Work instructions
Search the data below for the string "avatars". Extract every line that contains it.

Dataset records
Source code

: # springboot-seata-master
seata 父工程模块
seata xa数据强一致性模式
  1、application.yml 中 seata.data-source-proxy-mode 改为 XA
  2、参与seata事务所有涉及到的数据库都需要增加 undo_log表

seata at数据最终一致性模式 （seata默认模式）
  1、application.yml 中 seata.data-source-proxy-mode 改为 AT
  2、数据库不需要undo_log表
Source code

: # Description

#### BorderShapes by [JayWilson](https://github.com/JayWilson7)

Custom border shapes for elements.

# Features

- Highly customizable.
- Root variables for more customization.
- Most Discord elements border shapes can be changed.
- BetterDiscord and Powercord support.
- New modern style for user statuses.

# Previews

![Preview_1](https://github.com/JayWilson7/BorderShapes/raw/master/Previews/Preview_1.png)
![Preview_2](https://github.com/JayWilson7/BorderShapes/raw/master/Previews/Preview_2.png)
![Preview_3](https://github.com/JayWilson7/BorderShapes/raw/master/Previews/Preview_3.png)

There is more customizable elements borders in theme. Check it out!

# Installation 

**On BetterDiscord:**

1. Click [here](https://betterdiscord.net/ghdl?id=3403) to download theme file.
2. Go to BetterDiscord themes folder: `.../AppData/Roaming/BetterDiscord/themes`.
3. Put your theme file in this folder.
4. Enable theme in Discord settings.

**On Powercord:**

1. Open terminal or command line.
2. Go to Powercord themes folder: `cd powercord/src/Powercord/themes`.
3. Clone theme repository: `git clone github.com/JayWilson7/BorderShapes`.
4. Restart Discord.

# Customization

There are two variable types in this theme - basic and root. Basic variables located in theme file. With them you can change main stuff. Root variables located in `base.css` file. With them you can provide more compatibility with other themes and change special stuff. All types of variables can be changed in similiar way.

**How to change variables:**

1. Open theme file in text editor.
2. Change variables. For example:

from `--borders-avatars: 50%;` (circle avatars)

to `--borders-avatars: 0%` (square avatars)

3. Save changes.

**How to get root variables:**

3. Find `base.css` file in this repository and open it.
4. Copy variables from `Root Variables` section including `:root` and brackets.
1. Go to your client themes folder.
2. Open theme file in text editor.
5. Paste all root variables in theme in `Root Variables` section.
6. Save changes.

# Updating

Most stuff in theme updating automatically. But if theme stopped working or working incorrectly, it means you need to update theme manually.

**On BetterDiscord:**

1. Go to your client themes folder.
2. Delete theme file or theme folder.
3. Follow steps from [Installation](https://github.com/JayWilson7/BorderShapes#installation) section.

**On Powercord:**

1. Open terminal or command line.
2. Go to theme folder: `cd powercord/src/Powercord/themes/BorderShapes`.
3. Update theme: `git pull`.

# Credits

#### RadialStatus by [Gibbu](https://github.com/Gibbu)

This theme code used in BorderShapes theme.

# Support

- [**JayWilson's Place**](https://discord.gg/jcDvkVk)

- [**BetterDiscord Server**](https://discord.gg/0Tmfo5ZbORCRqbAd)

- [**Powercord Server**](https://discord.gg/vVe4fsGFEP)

Exercise result
from `--borders-avatars: 50%;` (circle avatars)
to `--borders-avatars: 0%` (square avatars)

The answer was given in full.